Partono senz’allegria. Partono senza dolore. Sanno che si deve, come la medicina che va presa nonostante il suo sapore amaro. È una storia che si ripete, che si tramanda come gli occhi scuri o le spalle larghe. Sono le strade dei nostri nonni, dei nostri genitori. Di quelli rimasti a casa di Cristo e sepolti lontani. Di quelli tornati per i propri figli, perché a loro fossero risparmiati gli addii sulle banchine.

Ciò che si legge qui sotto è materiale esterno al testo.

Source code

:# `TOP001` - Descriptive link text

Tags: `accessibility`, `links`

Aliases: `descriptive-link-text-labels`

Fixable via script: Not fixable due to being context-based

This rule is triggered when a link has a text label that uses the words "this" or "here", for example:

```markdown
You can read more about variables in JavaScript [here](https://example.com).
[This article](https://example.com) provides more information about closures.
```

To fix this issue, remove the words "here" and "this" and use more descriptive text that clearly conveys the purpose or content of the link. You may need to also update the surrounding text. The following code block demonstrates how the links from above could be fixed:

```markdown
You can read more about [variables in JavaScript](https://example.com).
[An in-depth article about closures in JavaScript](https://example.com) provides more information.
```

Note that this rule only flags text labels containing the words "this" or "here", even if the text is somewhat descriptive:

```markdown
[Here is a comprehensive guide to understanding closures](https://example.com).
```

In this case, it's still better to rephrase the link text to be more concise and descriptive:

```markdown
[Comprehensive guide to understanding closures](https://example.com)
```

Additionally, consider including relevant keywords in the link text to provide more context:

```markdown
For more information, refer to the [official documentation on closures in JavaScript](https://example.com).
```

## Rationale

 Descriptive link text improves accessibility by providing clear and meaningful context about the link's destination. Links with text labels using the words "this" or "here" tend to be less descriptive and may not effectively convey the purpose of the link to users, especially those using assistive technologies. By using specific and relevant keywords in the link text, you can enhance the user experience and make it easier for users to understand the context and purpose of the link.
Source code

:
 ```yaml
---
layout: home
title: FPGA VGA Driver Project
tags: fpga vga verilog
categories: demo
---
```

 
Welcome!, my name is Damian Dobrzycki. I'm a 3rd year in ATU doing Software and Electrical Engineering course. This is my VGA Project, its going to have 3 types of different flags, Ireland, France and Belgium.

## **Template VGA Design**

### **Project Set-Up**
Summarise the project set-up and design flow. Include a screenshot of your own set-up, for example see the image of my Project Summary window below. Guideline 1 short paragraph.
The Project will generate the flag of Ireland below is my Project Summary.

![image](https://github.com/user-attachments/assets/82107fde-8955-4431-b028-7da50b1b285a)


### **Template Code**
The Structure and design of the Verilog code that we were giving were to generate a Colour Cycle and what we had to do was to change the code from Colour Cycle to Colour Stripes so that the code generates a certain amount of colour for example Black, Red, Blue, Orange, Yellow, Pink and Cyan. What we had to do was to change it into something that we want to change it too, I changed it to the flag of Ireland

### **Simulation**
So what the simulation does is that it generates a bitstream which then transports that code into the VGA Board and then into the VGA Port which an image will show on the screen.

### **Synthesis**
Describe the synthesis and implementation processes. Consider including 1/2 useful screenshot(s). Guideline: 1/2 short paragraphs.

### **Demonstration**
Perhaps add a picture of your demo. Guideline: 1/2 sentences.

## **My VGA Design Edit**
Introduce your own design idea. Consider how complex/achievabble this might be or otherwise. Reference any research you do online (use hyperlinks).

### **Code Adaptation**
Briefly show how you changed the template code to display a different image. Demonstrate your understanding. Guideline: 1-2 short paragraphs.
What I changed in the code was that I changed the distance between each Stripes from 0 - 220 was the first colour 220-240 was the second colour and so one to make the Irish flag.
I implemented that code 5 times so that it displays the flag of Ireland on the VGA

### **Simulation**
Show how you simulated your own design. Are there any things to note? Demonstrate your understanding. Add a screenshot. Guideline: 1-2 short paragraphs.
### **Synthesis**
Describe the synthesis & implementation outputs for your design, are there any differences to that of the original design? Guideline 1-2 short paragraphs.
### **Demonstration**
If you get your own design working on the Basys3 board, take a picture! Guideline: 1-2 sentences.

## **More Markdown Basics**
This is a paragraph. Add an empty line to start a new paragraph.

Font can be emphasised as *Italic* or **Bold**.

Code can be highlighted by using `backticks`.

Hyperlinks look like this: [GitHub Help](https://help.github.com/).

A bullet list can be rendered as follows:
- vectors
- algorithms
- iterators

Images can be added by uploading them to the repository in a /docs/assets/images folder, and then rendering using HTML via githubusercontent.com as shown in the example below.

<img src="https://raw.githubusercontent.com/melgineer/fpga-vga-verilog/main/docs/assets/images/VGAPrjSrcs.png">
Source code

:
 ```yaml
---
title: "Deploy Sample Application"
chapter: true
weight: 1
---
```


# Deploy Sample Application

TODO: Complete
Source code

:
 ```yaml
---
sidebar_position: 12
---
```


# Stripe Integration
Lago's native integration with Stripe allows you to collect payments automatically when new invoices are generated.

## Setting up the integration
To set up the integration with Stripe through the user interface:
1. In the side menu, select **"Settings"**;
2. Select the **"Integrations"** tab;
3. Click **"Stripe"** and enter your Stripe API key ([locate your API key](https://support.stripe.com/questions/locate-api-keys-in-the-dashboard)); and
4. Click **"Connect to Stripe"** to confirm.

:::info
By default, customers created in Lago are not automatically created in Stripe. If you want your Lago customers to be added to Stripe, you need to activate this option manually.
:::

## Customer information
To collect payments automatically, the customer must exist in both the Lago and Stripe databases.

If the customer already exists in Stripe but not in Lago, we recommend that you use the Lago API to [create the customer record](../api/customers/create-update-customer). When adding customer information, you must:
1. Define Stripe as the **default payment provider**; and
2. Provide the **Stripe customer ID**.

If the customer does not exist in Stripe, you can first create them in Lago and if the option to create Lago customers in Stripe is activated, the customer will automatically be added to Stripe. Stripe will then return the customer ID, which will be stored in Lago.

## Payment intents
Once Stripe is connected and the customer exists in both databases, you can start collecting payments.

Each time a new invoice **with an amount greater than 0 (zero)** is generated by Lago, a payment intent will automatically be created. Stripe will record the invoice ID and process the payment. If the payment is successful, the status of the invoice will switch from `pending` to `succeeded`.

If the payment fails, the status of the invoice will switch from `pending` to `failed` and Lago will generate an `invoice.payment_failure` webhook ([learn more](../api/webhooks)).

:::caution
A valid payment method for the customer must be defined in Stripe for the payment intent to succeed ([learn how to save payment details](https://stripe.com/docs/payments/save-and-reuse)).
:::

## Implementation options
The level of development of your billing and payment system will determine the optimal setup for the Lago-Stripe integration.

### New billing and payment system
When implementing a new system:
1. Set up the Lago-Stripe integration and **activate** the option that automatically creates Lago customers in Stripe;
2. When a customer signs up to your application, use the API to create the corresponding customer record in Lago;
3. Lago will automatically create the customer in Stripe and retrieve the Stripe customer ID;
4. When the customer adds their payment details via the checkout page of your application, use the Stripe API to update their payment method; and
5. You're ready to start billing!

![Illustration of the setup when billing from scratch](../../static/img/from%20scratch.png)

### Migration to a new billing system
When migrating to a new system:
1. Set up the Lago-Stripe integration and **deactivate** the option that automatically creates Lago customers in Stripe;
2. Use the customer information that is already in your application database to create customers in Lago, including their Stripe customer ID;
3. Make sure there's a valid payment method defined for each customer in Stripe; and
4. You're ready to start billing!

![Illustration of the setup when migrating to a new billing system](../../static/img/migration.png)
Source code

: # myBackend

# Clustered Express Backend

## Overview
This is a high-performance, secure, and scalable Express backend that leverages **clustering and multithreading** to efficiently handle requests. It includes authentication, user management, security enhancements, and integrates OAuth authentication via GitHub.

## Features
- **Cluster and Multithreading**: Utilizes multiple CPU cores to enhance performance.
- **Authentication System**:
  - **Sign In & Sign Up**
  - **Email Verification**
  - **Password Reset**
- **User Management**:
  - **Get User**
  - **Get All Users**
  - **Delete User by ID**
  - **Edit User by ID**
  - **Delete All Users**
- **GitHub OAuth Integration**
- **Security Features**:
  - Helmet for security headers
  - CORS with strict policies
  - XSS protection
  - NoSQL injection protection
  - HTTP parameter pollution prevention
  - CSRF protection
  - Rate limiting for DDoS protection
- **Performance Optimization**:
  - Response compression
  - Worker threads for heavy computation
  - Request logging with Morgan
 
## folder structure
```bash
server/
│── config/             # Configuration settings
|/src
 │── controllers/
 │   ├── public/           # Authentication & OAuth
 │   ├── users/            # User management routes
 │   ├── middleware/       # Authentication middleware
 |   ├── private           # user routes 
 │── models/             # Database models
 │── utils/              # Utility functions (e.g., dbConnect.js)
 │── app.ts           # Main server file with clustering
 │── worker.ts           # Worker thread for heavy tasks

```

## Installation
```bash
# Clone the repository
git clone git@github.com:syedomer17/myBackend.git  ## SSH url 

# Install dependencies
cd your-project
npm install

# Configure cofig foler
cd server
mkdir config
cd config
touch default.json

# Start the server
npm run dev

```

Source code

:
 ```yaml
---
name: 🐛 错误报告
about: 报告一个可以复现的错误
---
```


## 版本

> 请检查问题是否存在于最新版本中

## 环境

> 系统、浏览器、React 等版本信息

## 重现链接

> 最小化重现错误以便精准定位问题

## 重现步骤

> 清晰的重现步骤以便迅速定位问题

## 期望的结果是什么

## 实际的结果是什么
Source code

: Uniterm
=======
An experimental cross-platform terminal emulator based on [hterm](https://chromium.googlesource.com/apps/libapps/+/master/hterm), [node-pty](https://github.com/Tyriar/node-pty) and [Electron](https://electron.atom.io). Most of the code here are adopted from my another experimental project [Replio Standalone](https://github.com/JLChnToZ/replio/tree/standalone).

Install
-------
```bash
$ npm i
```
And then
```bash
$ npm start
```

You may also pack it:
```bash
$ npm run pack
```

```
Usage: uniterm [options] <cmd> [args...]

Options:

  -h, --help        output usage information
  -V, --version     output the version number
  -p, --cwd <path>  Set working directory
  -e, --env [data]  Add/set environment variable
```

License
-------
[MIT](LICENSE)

Invece no. Si parte ancora. Sui treni, con le auto, in aereo. Come un sortilegio. Giovani con i trolley imbottiti di speranza e adulti con gli occhi bassi della sconfitta. Senza rimpianti, le lacrime asciutte di chi comprende il senso dell’ineluttabilità. Anche il nodo in gola è meno acre. Per chi resta è un dolore sordo, da interpretare. Pensieri cattivi che si vogliono scacciare lontano, come nuvole spazzate dal vento; ed è inutile piangersi addosso. Non è più tempo di lamenti, né di rabbia.
Nessuno che li trattenga; nessuno che sia capace di lanciare lo sguardo al di là del proprio miserabile orizzonte. Terra persa, terra maledetta. Con i suoi tramonti mozzafiato, con il suo mare colore del vino, con i suoi alberi puntati contro il cielo. Terra bella e maledetta. Che non sa afferrare un braccio, che non sa dire “restate”.
È la sconfitta dell’amore. È una condanna ai ricordi e alle videochiamate, sul comodino i sassolini della spiaggia e le fotografie di una favola triste.
Tra poco sarà inverno, la stagione delle lunghe notti. Chissà quanto ancora durerà questo buio, se mai passerà.